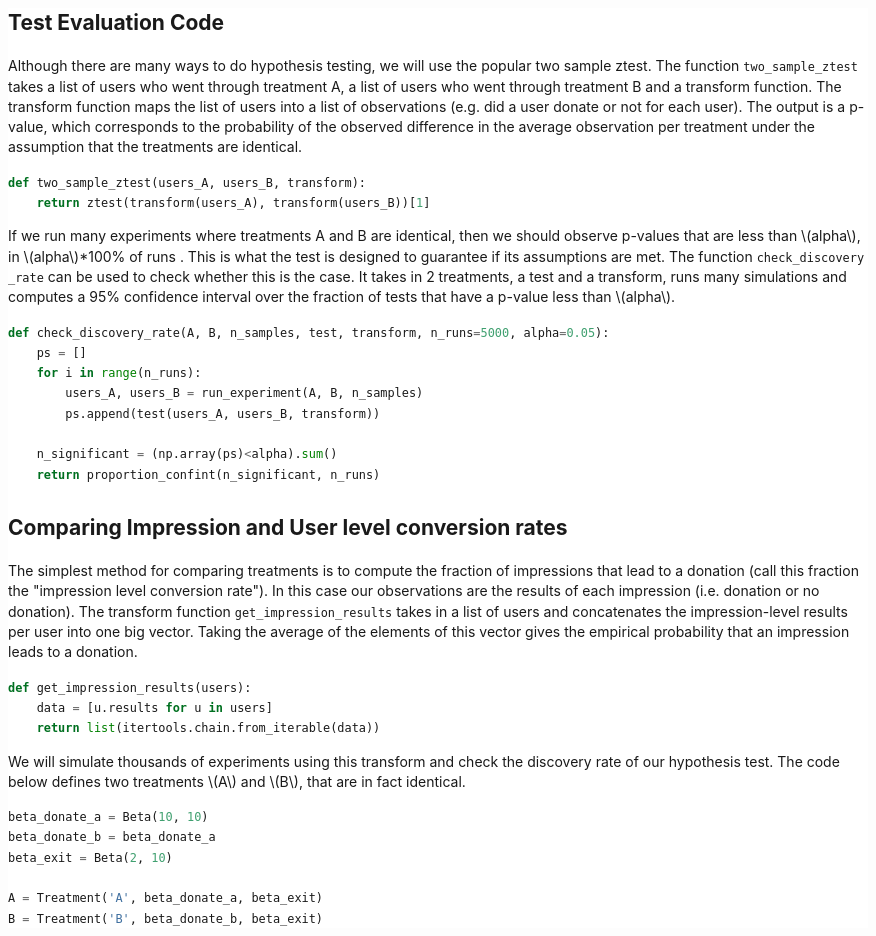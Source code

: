 ## Test Evaluation Code

Although there are many ways to do hypothesis testing, we will use the popular two sample ztest. The function `two_sample_ztest` takes a list of users who went through treatment A, a list of users who went through treatment B and a transform function. The transform function maps the list of users into a list of observations (e.g. did a user donate or not for each user). The output is a p-value, which corresponds to the probability of the observed difference in the average observation per treatment under the assumption that the treatments are identical.


```python
def two_sample_ztest(users_A, users_B, transform):
    return ztest(transform(users_A), transform(users_B))[1]
```

If we run many experiments where treatments A and B are identical, then we should observe p-values that are less than \\(alpha\\), in \\(alpha\\)*100% of runs . This is what the test is designed to guarantee if its assumptions are met. The function `check_discovery_rate` can be used to check whether this is the case. It takes in 2 treatments, a test and a transform, runs many simulations and computes a 95% confidence interval over the fraction of tests that have a p-value less than \\(alpha\\). 


```python
def check_discovery_rate(A, B, n_samples, test, transform, n_runs=5000, alpha=0.05):
    ps = []
    for i in range(n_runs):
        users_A, users_B = run_experiment(A, B, n_samples)
        ps.append(test(users_A, users_B, transform))
        
    n_significant = (np.array(ps)<alpha).sum()
    return proportion_confint(n_significant, n_runs)
```

##  Comparing Impression and User level conversion rates

The simplest method for comparing treatments is to compute the fraction of impressions that lead to a donation (call this fraction the "impression level conversion rate"). In this case our observations are the results of each impression (i.e. donation or no donation). The transform function `get_impression_results` takes in a list of users and concatenates the impression-level results per user into one big vector. Taking the average of the elements of this vector gives the empirical probability that an impression leads to a donation.


```python
def get_impression_results(users):
    data = [u.results for u in users]
    return list(itertools.chain.from_iterable(data))
```

We will simulate thousands of experiments using this transform and check the discovery rate of our hypothesis test. The code below defines two treatments \\(A\\) and \\(B\\), that are in fact identical. 


```python
beta_donate_a = Beta(10, 10)
beta_donate_b = beta_donate_a
beta_exit = Beta(2, 10)

A = Treatment('A', beta_donate_a, beta_exit)
B = Treatment('B', beta_donate_b, beta_exit)
```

-------

## What the exercise asks
From the line containing "We will simulate" through the last line of the records above, reproduce every line exactly.

## The answer
We will simulate thousands of experiments using this transform and check the discovery rate of our hypothesis test. The code below defines two treatments \\(A\\) and \\(B\\), that are in fact identical. 


```python
beta_donate_a = Beta(10, 10)
beta_donate_b = beta_donate_a
beta_exit = Beta(2, 10)

A = Treatment('A', beta_donate_a, beta_exit)
B = Treatment('B', beta_donate_b, beta_exit)
```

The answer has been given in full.